Introduction to track cycling
Track cycling up to the modern day
Track cycling has become one of the most keenly followed sports in the Olympic program. With top speeds on the track in excess of 40mph (64kph) track cycling is one of the fastest sports in the Olympic Games and a great spectacle for those watching.
Racing at top level usually takes place on specially-built banked tracks or velodromes, but track races can also take place on tracks where the banking is relatively shallow, non-existent, or even on flat grass tracks.
What distinguishes track bikes from the bike that you might use to commute to work or use for that leisurely Sunday cycle ride is the fact that a proper track bike has no gears or brakes. They have a single ‘fixed gear’ and there is no freewheeling mechanism meaning that you can’t just take a breather and stop pedaling.
Track cycling can be about the individual or the team and, depending on the event, can be a test of speed, endurance and tactics.
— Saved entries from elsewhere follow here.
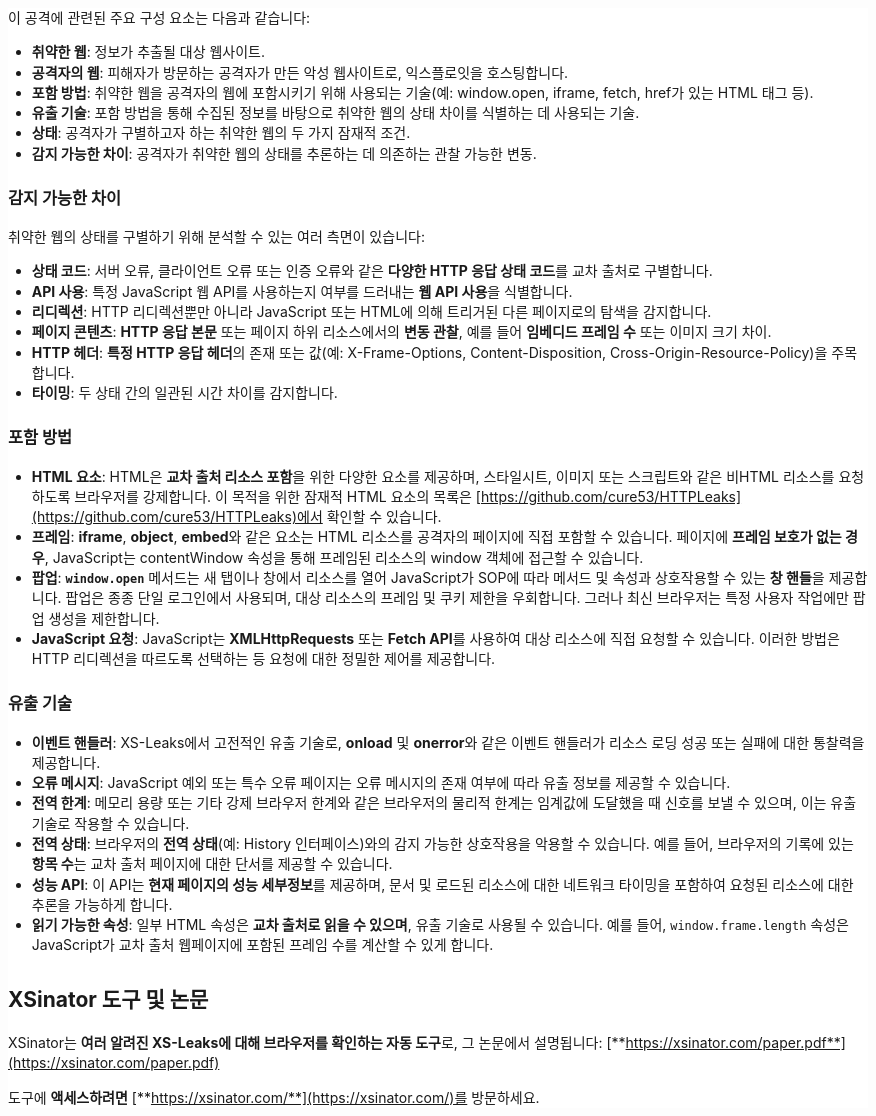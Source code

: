이 공격에 관련된 주요 구성 요소는 다음과 같습니다:

* **취약한 웹**: 정보가 추출될 대상 웹사이트.
* **공격자의 웹**: 피해자가 방문하는 공격자가 만든 악성 웹사이트로, 익스플로잇을 호스팅합니다.
* **포함 방법**: 취약한 웹을 공격자의 웹에 포함시키기 위해 사용되는 기술(예: window.open, iframe, fetch, href가 있는 HTML 태그 등).
* **유출 기술**: 포함 방법을 통해 수집된 정보를 바탕으로 취약한 웹의 상태 차이를 식별하는 데 사용되는 기술.
* **상태**: 공격자가 구별하고자 하는 취약한 웹의 두 가지 잠재적 조건.
* **감지 가능한 차이**: 공격자가 취약한 웹의 상태를 추론하는 데 의존하는 관찰 가능한 변동.

### 감지 가능한 차이

취약한 웹의 상태를 구별하기 위해 분석할 수 있는 여러 측면이 있습니다:

* **상태 코드**: 서버 오류, 클라이언트 오류 또는 인증 오류와 같은 **다양한 HTTP 응답 상태 코드**를 교차 출처로 구별합니다.
* **API 사용**: 특정 JavaScript 웹 API를 사용하는지 여부를 드러내는 **웹 API 사용**을 식별합니다.
* **리디렉션**: HTTP 리디렉션뿐만 아니라 JavaScript 또는 HTML에 의해 트리거된 다른 페이지로의 탐색을 감지합니다.
* **페이지 콘텐츠**: **HTTP 응답 본문** 또는 페이지 하위 리소스에서의 **변동 관찰**, 예를 들어 **임베디드 프레임 수** 또는 이미지 크기 차이.
* **HTTP 헤더**: **특정 HTTP 응답 헤더**의 존재 또는 값(예: X-Frame-Options, Content-Disposition, Cross-Origin-Resource-Policy)을 주목합니다.
* **타이밍**: 두 상태 간의 일관된 시간 차이를 감지합니다.

### 포함 방법

* **HTML 요소**: HTML은 **교차 출처 리소스 포함**을 위한 다양한 요소를 제공하며, 스타일시트, 이미지 또는 스크립트와 같은 비HTML 리소스를 요청하도록 브라우저를 강제합니다. 이 목적을 위한 잠재적 HTML 요소의 목록은 [https://github.com/cure53/HTTPLeaks](https://github.com/cure53/HTTPLeaks)에서 확인할 수 있습니다.
* **프레임**: **iframe**, **object**, **embed**와 같은 요소는 HTML 리소스를 공격자의 페이지에 직접 포함할 수 있습니다. 페이지에 **프레임 보호가 없는 경우**, JavaScript는 contentWindow 속성을 통해 프레임된 리소스의 window 객체에 접근할 수 있습니다.
* **팝업**: **`window.open`** 메서드는 새 탭이나 창에서 리소스를 열어 JavaScript가 SOP에 따라 메서드 및 속성과 상호작용할 수 있는 **창 핸들**을 제공합니다. 팝업은 종종 단일 로그인에서 사용되며, 대상 리소스의 프레임 및 쿠키 제한을 우회합니다. 그러나 최신 브라우저는 특정 사용자 작업에만 팝업 생성을 제한합니다.
* **JavaScript 요청**: JavaScript는 **XMLHttpRequests** 또는 **Fetch API**를 사용하여 대상 리소스에 직접 요청할 수 있습니다. 이러한 방법은 HTTP 리디렉션을 따르도록 선택하는 등 요청에 대한 정밀한 제어를 제공합니다.

### 유출 기술

* **이벤트 핸들러**: XS-Leaks에서 고전적인 유출 기술로, **onload** 및 **onerror**와 같은 이벤트 핸들러가 리소스 로딩 성공 또는 실패에 대한 통찰력을 제공합니다.
* **오류 메시지**: JavaScript 예외 또는 특수 오류 페이지는 오류 메시지의 존재 여부에 따라 유출 정보를 제공할 수 있습니다.
* **전역 한계**: 메모리 용량 또는 기타 강제 브라우저 한계와 같은 브라우저의 물리적 한계는 임계값에 도달했을 때 신호를 보낼 수 있으며, 이는 유출 기술로 작용할 수 있습니다.
* **전역 상태**: 브라우저의 **전역 상태**(예: History 인터페이스)와의 감지 가능한 상호작용을 악용할 수 있습니다. 예를 들어, 브라우저의 기록에 있는 **항목 수**는 교차 출처 페이지에 대한 단서를 제공할 수 있습니다.
* **성능 API**: 이 API는 **현재 페이지의 성능 세부정보**를 제공하며, 문서 및 로드된 리소스에 대한 네트워크 타이밍을 포함하여 요청된 리소스에 대한 추론을 가능하게 합니다.
* **읽기 가능한 속성**: 일부 HTML 속성은 **교차 출처로 읽을 수 있으며**, 유출 기술로 사용될 수 있습니다. 예를 들어, `window.frame.length` 속성은 JavaScript가 교차 출처 웹페이지에 포함된 프레임 수를 계산할 수 있게 합니다.

## XSinator 도구 및 논문

XSinator는 **여러 알려진 XS-Leaks에 대해 브라우저를 확인하는 자동 도구**로, 그 논문에서 설명됩니다: [**https://xsinator.com/paper.pdf**](https://xsinator.com/paper.pdf)

도구에 **액세스하려면** [**https://xsinator.com/**](https://xsinator.com/)를 방문하세요.
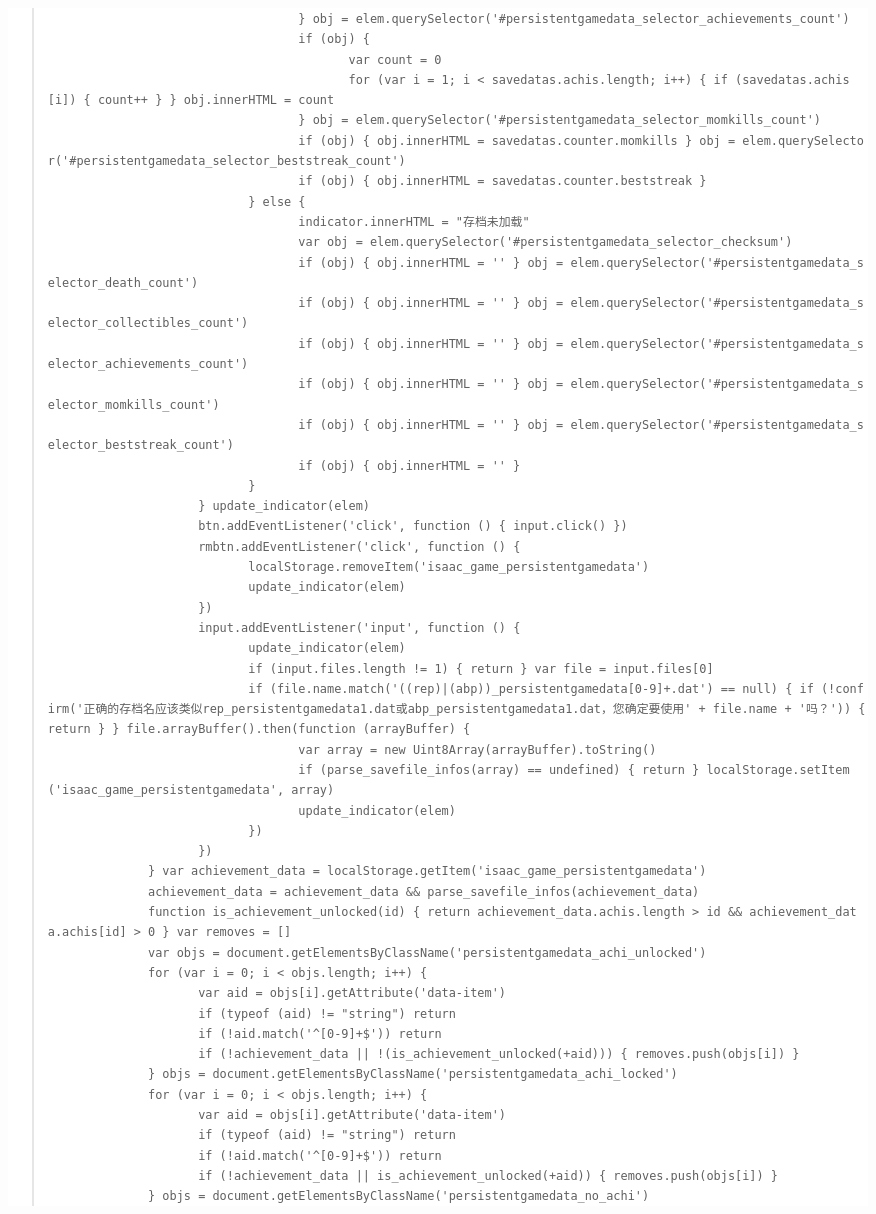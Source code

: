 >                                        } obj = elem.querySelector('#persistentgamedata_selector_achievements_count')
>                                        if (obj) {
>                                               var count = 0
>                                               for (var i = 1; i < savedatas.achis.length; i++) { if (savedatas.achis[i]) { count++ } } obj.innerHTML = count
>                                        } obj = elem.querySelector('#persistentgamedata_selector_momkills_count')
>                                        if (obj) { obj.innerHTML = savedatas.counter.momkills } obj = elem.querySelector('#persistentgamedata_selector_beststreak_count')
>                                        if (obj) { obj.innerHTML = savedatas.counter.beststreak }
>                                 } else {
>                                        indicator.innerHTML = "存档未加载"
>                                        var obj = elem.querySelector('#persistentgamedata_selector_checksum')
>                                        if (obj) { obj.innerHTML = '' } obj = elem.querySelector('#persistentgamedata_selector_death_count')
>                                        if (obj) { obj.innerHTML = '' } obj = elem.querySelector('#persistentgamedata_selector_collectibles_count')
>                                        if (obj) { obj.innerHTML = '' } obj = elem.querySelector('#persistentgamedata_selector_achievements_count')
>                                        if (obj) { obj.innerHTML = '' } obj = elem.querySelector('#persistentgamedata_selector_momkills_count')
>                                        if (obj) { obj.innerHTML = '' } obj = elem.querySelector('#persistentgamedata_selector_beststreak_count')
>                                        if (obj) { obj.innerHTML = '' }
>                                 }
>                          } update_indicator(elem)
>                          btn.addEventListener('click', function () { input.click() })
>                          rmbtn.addEventListener('click', function () {
>                                 localStorage.removeItem('isaac_game_persistentgamedata')
>                                 update_indicator(elem)
>                          })
>                          input.addEventListener('input', function () {
>                                 update_indicator(elem)
>                                 if (input.files.length != 1) { return } var file = input.files[0]
>                                 if (file.name.match('((rep)|(abp))_persistentgamedata[0-9]+.dat') == null) { if (!confirm('正确的存档名应该类似rep_persistentgamedata1.dat或abp_persistentgamedata1.dat，您确定要使用' + file.name + '吗？')) { return } } file.arrayBuffer().then(function (arrayBuffer) {
>                                        var array = new Uint8Array(arrayBuffer).toString()
>                                        if (parse_savefile_infos(array) == undefined) { return } localStorage.setItem('isaac_game_persistentgamedata', array)
>                                        update_indicator(elem)
>                                 })
>                          })
>                   } var achievement_data = localStorage.getItem('isaac_game_persistentgamedata')
>                   achievement_data = achievement_data && parse_savefile_infos(achievement_data)
>                   function is_achievement_unlocked(id) { return achievement_data.achis.length > id && achievement_data.achis[id] > 0 } var removes = []
>                   var objs = document.getElementsByClassName('persistentgamedata_achi_unlocked')
>                   for (var i = 0; i < objs.length; i++) {
>                          var aid = objs[i].getAttribute('data-item')
>                          if (typeof (aid) != "string") return
>                          if (!aid.match('^[0-9]+$')) return
>                          if (!achievement_data || !(is_achievement_unlocked(+aid))) { removes.push(objs[i]) }
>                   } objs = document.getElementsByClassName('persistentgamedata_achi_locked')
>                   for (var i = 0; i < objs.length; i++) {
>                          var aid = objs[i].getAttribute('data-item')
>                          if (typeof (aid) != "string") return
>                          if (!aid.match('^[0-9]+$')) return
>                          if (!achievement_data || is_achievement_unlocked(+aid)) { removes.push(objs[i]) }
>                   } objs = document.getElementsByClassName('persistentgamedata_no_achi')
Cyclists will generally be either sprinters or endurance riders, but rarely both. A sprinter will focus on raw sprinting power over a short number of laps whereas endurance riders prepare for longer events.
Origins of track cycling
Track cycling dates back as far as the 1880s and has been part of the Olympic program since the first modern Games in Athens in 1896. It has featured in every Games apart from Stockholm in 1912. The first women’s track events were introduced in Seoul 1988.
Although the length of the track has varied over the years, all major events these days take place on a 250m (273yd) one-lap track. The majority of tracks are constructed from wood strips which can cause severe splinters should a cyclist come off and end up sliding across the steeply banked track (it’s a 42 degree slope to be exact).
There are a number of track cycling event categories including: Individual sprint, Track time trial, Individual pursuit, Team pursuit, Olympic sprint, Points race,Madison, Keirin and Omnium. Changes to the Olympic program have seen men's and women's individual pursuit and points race, and men's Madison removed. Team sprint, Team pursuit and Keirin have been added, as has Omnium (a six discipline event) which has been introduced for both men and women.
Track cycling has a particularly good following in Europe, notably in the UK, Belgium, France and Germany but also is keenly followed in Japan and Australia.